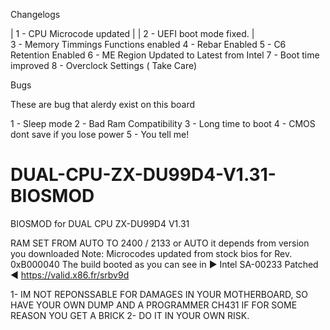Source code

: 
Changelogs

|   1 - CPU Microcode updated   | 
|   2 - UEFI boot mode fixed.   |  
3 - Memory Timmings Functions enabled
4 - Rebar Enabled
5 - C6 Retention Enabled
6 - ME Region Updated to Latest from Intel
7 - Boot time improved
8 - Overclock Settings ( Take Care)

Bugs 

These are bug that alerdy exist on this board

1 - Sleep mode
2 - Bad Ram Compatibility
3 - Long time to boot
4 - CMOS dont save if you lose power
5 - You tell me!




# DUAL-CPU-ZX-DU99D4-V1.31-BIOSMOD
BIOSMOD for DUAL CPU ZX-DU99D4 V1.31 



RAM SET FROM AUTO TO 2400 / 2133 or AUTO it depends from version you downloaded
Note: Microcodes updated from stock bios for Rev. 0xB000040 The build booted as you can see in ► Intel SA-00233 Patched ◄ https://valid.x86.fr/srbv9d

1- IM NOT REPONSSABLE FOR DAMAGES IN YOUR MOTHERBOARD, SO HAVE YOUR OWN DUMP AND A PROGRAMMER CH431 IF FOR SOME REASON YOU GET A BRICK
2- DO IT IN YOUR OWN RISK.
───
#### EXERCISE BRIEF:
Leave out the pictures and output the rest of the material exactly as written.

#### TASK RESULT:
Source code

: 
Changelogs

|   1 - CPU Microcode updated   | 
|   2 - UEFI boot mode fixed.   |  
3 - Memory Timmings Functions enabled
4 - Rebar Enabled
5 - C6 Retention Enabled
6 - ME Region Updated to Latest from Intel
7 - Boot time improved
8 - Overclock Settings ( Take Care)

Bugs 

These are bug that alerdy exist on this board

1 - Sleep mode
2 - Bad Ram Compatibility
3 - Long time to boot
4 - CMOS dont save if you lose power
5 - You tell me!




# DUAL-CPU-ZX-DU99D4-V1.31-BIOSMOD
BIOSMOD for DUAL CPU ZX-DU99D4 V1.31 



RAM SET FROM AUTO TO 2400 / 2133 or AUTO it depends from version you downloaded
Note: Microcodes updated from stock bios for Rev. 0xB000040 The build booted as you can see in ► Intel SA-00233 Patched ◄ https://valid.x86.fr/srbv9d

1- IM NOT REPONSSABLE FOR DAMAGES IN YOUR MOTHERBOARD, SO HAVE YOUR OWN DUMP AND A PROGRAMMER CH431 IF FOR SOME REASON YOU GET A BRICK
2- DO IT IN YOUR OWN RISK.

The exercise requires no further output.